WHAT TO PRODUCE:
Within the records, how many lines hold the word "interface"? State that number alone.

DATA EXTRACTS:
==*==

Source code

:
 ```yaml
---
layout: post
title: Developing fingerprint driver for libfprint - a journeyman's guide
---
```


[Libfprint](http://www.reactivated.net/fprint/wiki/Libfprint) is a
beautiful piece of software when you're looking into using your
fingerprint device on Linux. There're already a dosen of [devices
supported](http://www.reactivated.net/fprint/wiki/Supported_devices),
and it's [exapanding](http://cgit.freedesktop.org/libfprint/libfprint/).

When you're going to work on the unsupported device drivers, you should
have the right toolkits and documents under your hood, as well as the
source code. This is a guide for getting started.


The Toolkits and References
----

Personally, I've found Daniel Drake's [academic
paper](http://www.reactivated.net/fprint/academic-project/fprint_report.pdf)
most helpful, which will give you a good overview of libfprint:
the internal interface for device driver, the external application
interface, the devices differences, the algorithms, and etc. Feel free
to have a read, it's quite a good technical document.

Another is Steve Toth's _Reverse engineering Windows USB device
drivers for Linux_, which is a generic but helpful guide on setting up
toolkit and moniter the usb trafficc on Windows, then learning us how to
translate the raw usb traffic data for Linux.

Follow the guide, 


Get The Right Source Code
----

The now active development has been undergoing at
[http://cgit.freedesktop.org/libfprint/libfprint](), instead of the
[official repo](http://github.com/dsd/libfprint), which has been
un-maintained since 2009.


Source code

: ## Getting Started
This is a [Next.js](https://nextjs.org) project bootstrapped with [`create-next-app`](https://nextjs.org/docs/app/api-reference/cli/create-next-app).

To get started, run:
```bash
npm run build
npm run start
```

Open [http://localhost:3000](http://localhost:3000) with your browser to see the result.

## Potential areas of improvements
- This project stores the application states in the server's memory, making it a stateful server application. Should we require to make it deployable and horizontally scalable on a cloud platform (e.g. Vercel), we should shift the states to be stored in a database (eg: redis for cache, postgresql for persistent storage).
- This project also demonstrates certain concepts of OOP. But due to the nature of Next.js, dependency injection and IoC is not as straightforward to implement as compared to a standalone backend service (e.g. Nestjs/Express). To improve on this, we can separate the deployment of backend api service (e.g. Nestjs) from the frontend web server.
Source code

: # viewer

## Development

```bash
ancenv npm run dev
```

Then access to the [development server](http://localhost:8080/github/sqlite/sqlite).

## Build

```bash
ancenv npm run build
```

==*==

EXERCISE RESPONSE:
2